[Collected data]
──────

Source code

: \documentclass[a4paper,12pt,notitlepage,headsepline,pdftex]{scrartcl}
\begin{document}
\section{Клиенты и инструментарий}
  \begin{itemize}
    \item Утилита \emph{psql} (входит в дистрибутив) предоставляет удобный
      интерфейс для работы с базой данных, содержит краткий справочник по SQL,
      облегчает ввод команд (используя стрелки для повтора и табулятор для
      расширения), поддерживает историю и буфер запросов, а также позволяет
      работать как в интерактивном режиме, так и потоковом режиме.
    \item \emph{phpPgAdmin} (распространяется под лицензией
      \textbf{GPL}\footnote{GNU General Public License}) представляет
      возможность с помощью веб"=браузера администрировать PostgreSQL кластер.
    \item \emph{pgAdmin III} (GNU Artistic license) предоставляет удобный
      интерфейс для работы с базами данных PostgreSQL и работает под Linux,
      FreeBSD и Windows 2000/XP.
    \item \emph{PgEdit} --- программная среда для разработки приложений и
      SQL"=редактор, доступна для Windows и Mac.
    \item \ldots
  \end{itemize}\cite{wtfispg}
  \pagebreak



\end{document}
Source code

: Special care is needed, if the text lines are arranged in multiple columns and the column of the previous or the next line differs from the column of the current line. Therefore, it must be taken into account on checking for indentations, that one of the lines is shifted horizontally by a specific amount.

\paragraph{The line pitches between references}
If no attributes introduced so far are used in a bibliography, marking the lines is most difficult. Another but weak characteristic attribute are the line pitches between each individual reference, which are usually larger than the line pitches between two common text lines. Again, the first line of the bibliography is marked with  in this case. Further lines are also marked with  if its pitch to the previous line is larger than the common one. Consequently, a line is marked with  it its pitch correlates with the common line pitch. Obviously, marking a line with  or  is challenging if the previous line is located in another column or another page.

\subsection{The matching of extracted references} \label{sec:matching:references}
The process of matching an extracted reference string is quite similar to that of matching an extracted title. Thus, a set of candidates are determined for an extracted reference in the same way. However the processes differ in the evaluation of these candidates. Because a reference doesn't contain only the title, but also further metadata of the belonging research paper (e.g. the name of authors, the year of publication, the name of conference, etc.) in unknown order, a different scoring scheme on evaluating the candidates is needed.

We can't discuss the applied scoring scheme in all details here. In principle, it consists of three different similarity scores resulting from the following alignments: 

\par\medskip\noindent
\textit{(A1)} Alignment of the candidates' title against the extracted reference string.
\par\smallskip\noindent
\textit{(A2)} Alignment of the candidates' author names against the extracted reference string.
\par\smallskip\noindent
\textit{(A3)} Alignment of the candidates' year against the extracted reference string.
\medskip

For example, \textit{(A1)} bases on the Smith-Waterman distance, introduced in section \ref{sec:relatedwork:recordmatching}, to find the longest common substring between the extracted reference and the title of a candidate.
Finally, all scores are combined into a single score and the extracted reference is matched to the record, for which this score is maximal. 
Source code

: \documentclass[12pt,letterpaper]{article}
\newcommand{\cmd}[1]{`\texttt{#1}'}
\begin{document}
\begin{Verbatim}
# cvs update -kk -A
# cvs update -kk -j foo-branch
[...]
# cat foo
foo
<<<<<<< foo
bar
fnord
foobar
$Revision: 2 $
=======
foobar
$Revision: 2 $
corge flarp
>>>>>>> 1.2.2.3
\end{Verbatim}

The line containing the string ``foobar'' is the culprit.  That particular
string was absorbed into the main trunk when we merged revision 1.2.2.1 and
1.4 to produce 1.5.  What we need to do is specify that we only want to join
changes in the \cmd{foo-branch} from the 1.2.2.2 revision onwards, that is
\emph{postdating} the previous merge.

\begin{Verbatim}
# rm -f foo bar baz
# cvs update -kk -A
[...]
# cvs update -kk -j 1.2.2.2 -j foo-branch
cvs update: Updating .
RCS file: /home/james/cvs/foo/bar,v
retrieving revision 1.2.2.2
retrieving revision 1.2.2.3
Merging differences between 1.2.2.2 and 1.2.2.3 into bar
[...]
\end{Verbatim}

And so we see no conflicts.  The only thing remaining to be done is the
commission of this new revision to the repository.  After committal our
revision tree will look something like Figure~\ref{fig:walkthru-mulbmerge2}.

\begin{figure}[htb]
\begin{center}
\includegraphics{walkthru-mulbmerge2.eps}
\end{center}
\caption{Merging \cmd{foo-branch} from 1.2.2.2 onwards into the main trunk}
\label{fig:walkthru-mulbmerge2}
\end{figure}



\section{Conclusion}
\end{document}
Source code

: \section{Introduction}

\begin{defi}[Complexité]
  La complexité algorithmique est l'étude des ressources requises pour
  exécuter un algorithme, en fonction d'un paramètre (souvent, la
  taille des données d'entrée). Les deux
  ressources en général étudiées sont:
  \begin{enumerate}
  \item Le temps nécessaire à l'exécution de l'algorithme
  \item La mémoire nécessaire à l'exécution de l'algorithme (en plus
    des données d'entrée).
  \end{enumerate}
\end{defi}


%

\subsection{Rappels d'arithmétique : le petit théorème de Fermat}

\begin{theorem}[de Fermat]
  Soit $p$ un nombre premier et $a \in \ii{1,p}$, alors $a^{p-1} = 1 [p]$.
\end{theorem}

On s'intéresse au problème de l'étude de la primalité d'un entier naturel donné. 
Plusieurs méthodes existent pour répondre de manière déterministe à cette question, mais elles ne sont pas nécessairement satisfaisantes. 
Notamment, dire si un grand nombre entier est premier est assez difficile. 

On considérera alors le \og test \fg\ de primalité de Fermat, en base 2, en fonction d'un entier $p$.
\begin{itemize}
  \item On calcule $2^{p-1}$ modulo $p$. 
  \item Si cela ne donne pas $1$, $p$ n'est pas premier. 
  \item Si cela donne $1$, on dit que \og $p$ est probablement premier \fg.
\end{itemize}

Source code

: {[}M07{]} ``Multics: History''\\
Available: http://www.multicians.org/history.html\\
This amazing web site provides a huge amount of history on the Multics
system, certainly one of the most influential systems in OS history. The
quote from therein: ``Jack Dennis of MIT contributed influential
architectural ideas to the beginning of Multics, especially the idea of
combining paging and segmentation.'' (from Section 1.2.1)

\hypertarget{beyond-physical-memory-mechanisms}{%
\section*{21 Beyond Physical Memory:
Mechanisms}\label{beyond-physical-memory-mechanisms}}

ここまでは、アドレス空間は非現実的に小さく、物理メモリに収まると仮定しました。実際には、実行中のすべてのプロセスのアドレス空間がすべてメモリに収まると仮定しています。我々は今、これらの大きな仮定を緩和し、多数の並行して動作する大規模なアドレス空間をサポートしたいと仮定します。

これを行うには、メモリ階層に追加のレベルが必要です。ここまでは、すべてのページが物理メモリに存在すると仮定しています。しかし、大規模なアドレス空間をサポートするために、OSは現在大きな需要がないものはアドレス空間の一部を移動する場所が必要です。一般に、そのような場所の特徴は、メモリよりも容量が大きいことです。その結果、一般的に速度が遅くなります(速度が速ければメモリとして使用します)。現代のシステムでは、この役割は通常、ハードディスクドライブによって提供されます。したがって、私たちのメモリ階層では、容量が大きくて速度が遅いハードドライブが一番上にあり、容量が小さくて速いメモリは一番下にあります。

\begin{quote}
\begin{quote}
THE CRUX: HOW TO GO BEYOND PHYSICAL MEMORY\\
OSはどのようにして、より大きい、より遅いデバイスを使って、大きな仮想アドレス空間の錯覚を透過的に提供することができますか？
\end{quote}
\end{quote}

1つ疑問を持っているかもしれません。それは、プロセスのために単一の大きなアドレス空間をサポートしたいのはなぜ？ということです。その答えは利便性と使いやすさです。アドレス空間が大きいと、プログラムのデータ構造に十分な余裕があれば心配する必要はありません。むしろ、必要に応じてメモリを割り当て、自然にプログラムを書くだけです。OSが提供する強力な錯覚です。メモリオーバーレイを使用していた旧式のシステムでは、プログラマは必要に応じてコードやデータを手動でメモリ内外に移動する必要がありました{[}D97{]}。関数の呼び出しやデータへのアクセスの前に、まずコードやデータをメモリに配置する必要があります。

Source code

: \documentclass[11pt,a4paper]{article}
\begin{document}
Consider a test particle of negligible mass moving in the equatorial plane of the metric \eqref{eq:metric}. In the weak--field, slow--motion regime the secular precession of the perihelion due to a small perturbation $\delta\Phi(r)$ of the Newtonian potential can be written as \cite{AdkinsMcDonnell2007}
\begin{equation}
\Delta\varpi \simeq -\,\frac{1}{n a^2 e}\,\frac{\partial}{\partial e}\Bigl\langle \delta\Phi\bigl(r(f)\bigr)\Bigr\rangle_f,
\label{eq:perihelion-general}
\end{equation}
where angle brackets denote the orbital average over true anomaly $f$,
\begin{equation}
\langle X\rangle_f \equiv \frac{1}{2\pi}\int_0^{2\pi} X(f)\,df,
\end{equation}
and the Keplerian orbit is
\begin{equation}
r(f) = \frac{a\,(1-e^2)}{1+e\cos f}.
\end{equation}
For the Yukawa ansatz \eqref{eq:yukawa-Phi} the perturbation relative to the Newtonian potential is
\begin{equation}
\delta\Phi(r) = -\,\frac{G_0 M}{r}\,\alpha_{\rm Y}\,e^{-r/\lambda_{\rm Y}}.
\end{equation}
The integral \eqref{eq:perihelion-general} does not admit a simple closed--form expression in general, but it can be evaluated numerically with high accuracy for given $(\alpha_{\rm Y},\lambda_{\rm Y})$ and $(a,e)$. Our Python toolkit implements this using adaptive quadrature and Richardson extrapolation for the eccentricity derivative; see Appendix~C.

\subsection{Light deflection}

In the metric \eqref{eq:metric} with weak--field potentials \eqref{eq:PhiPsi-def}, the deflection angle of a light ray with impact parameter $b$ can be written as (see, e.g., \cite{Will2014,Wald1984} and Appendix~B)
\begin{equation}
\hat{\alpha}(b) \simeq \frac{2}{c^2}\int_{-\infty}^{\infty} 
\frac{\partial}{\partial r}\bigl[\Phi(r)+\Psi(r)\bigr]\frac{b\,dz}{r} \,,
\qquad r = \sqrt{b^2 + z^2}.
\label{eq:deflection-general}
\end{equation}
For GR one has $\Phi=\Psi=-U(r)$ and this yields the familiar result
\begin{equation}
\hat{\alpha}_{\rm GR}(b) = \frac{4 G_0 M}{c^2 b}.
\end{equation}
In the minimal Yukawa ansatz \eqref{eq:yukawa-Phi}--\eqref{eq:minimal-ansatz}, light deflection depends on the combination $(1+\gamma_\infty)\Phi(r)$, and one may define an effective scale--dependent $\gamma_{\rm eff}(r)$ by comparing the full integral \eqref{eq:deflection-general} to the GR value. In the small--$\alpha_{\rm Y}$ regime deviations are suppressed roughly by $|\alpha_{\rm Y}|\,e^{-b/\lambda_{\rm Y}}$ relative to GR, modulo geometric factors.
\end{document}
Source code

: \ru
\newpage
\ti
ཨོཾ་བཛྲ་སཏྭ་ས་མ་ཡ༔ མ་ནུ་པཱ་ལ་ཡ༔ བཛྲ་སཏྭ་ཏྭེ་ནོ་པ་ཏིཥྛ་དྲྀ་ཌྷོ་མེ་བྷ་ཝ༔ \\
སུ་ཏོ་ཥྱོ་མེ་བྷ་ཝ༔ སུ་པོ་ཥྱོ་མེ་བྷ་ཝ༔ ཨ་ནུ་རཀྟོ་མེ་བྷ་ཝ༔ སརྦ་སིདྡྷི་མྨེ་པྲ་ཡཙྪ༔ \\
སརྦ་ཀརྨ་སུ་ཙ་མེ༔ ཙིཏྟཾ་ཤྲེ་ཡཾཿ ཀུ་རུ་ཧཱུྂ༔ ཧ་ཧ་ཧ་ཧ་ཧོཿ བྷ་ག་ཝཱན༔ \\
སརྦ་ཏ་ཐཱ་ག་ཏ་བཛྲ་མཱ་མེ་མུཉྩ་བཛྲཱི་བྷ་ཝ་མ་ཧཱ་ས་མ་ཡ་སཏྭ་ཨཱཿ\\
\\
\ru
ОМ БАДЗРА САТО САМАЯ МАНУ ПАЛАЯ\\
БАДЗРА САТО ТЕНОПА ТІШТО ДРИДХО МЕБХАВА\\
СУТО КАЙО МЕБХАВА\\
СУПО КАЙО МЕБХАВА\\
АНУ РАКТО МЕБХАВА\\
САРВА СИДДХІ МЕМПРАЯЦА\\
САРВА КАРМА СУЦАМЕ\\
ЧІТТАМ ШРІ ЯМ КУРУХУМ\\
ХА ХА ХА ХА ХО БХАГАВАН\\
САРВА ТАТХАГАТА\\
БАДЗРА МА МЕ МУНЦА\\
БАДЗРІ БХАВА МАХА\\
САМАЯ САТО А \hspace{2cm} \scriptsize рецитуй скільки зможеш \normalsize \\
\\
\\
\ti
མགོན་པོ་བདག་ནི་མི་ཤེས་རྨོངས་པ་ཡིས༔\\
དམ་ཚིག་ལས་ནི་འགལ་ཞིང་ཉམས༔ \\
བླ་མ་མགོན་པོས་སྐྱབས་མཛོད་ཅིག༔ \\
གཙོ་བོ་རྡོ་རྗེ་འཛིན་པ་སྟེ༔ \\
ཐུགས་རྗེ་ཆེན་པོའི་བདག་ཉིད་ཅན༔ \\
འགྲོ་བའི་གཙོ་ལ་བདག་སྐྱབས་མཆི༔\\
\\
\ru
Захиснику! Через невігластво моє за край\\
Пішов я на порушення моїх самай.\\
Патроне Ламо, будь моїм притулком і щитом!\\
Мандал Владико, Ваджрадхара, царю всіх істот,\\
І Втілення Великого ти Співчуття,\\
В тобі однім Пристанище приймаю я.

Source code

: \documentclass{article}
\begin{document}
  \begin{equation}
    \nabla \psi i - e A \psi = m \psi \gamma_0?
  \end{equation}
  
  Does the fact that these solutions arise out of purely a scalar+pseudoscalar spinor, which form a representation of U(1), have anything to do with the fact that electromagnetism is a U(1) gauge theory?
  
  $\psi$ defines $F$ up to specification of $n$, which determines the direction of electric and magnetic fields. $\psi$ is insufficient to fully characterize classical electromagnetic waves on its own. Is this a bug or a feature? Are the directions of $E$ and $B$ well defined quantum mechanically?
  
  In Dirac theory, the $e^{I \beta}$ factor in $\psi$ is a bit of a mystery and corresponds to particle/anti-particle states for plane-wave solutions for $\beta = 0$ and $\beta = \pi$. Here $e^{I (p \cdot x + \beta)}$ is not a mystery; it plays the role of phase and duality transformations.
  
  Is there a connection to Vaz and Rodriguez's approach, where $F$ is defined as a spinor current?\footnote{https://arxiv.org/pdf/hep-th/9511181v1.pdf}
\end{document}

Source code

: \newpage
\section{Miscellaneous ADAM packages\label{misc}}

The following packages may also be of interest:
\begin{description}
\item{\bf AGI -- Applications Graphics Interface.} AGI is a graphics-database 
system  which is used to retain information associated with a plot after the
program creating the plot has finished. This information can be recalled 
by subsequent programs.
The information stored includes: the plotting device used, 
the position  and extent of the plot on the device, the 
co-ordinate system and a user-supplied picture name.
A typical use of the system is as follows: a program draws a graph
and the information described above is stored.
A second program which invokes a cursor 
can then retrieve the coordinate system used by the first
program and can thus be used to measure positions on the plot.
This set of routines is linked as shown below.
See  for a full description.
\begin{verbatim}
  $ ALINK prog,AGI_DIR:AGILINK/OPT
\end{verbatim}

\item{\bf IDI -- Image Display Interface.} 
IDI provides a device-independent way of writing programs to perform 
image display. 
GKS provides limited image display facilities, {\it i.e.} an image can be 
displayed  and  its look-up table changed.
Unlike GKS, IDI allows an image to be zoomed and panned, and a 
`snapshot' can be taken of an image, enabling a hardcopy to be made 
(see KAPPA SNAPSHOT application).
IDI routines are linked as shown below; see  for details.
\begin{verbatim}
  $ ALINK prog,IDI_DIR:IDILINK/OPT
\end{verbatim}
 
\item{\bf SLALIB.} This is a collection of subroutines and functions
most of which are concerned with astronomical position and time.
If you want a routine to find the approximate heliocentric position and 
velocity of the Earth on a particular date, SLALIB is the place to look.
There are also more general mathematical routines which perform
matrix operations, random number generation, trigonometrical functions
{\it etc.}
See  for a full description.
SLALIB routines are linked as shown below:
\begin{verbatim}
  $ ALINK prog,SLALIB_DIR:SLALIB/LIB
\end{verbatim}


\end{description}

──────

## [YOUR TASK]
Show every line of the data in which the word "primalité" appears.

## [WRITTEN RESPONSE]
On s'intéresse au problème de l'étude de la primalité d'un entier naturel donné. 
On considérera alors le \og test \fg\ de primalité de Fermat, en base 2, en fonction d'un entier $p$.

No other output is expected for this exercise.